→ WHAT IS NEEDED
The line with "heile frasen under", the line with "samanstillast åleine, men", and all lines between them in the material below: return these exactly, and no others.

→ ENTRIES SUPPLIED
Segment Open

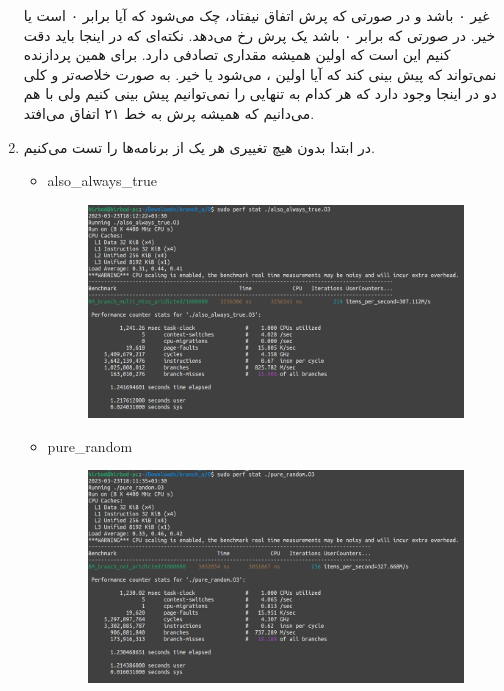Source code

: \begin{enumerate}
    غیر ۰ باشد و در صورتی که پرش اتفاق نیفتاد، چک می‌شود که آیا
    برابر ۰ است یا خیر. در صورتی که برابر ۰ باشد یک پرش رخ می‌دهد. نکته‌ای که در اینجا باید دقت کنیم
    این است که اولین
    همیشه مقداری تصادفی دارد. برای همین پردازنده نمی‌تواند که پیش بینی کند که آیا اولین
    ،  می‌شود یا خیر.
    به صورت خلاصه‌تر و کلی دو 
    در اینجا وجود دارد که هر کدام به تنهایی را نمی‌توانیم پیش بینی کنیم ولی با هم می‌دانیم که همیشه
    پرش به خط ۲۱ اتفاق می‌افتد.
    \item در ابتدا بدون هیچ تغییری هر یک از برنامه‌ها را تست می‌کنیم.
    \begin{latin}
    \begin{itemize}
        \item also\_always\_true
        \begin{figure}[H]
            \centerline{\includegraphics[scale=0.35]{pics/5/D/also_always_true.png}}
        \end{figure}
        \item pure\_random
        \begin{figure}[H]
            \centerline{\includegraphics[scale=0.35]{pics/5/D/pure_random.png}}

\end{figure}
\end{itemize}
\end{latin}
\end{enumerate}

Segment Closed
Segment Open

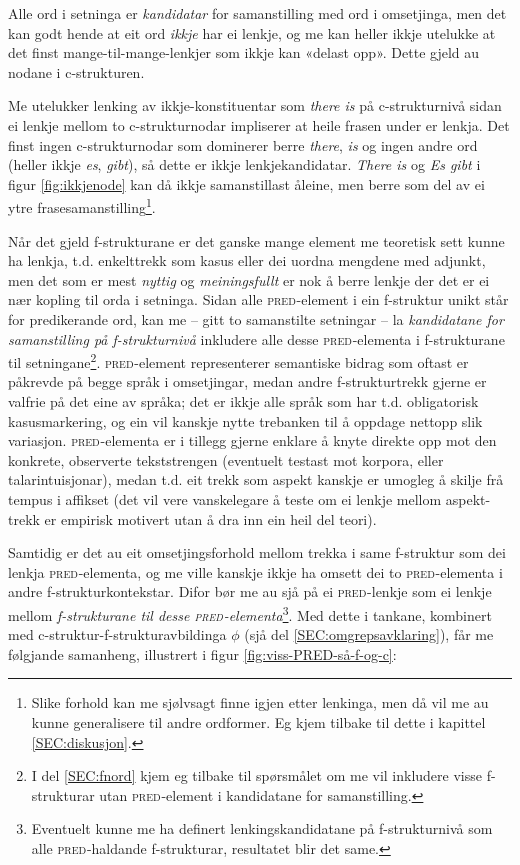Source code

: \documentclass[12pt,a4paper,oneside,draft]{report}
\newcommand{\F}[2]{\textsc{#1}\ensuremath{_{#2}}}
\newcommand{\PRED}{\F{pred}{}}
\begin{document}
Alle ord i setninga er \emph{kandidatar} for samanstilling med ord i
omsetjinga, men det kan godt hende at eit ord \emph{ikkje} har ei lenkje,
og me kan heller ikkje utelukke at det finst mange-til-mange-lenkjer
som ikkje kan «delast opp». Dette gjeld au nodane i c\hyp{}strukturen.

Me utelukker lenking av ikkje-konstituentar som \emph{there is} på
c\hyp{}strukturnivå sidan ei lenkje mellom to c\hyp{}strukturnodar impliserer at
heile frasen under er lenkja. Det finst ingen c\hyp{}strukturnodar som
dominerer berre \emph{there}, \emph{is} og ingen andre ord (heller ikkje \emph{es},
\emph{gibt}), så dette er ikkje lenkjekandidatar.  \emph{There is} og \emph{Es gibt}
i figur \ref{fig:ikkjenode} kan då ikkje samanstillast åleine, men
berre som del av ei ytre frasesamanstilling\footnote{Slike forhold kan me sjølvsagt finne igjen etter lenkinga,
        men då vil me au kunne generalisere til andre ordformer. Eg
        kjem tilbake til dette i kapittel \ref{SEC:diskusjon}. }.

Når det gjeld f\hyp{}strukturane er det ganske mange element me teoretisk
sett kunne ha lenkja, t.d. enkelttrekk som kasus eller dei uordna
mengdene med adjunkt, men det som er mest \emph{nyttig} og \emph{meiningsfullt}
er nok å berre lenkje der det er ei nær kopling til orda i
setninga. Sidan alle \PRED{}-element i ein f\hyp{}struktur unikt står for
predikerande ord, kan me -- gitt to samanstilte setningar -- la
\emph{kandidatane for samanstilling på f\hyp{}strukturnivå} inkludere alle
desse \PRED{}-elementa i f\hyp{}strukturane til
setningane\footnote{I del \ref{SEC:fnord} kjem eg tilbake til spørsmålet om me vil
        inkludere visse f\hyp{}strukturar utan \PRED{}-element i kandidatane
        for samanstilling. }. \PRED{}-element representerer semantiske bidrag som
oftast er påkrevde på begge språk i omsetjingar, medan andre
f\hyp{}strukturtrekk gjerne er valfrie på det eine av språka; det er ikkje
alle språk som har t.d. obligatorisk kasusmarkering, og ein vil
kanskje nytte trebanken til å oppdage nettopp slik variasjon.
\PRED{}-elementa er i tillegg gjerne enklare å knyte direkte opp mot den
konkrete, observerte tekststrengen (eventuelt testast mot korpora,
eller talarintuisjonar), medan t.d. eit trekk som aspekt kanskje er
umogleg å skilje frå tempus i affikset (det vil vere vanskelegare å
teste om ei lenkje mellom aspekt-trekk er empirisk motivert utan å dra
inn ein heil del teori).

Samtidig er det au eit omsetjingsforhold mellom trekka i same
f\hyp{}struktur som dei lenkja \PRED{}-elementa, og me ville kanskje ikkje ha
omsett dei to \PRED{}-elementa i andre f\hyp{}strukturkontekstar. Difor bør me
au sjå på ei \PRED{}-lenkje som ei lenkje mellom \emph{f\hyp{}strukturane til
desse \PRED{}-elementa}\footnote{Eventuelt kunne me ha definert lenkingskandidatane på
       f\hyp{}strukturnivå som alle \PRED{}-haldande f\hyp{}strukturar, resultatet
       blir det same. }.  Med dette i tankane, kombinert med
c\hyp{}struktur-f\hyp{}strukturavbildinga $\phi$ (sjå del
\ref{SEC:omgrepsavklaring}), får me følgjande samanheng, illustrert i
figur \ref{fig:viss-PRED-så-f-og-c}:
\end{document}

Segment Closed

→ RESPONSE TO THIS TASK
heile frasen under er lenkja. Det finst ingen c\hyp{}strukturnodar som
dominerer berre \emph{there}, \emph{is} og ingen andre ord (heller ikkje \emph{es},
\emph{gibt}), så dette er ikkje lenkjekandidatar.  \emph{There is} og \emph{Es gibt}
i figur \ref{fig:ikkjenode} kan då ikkje samanstillast åleine, men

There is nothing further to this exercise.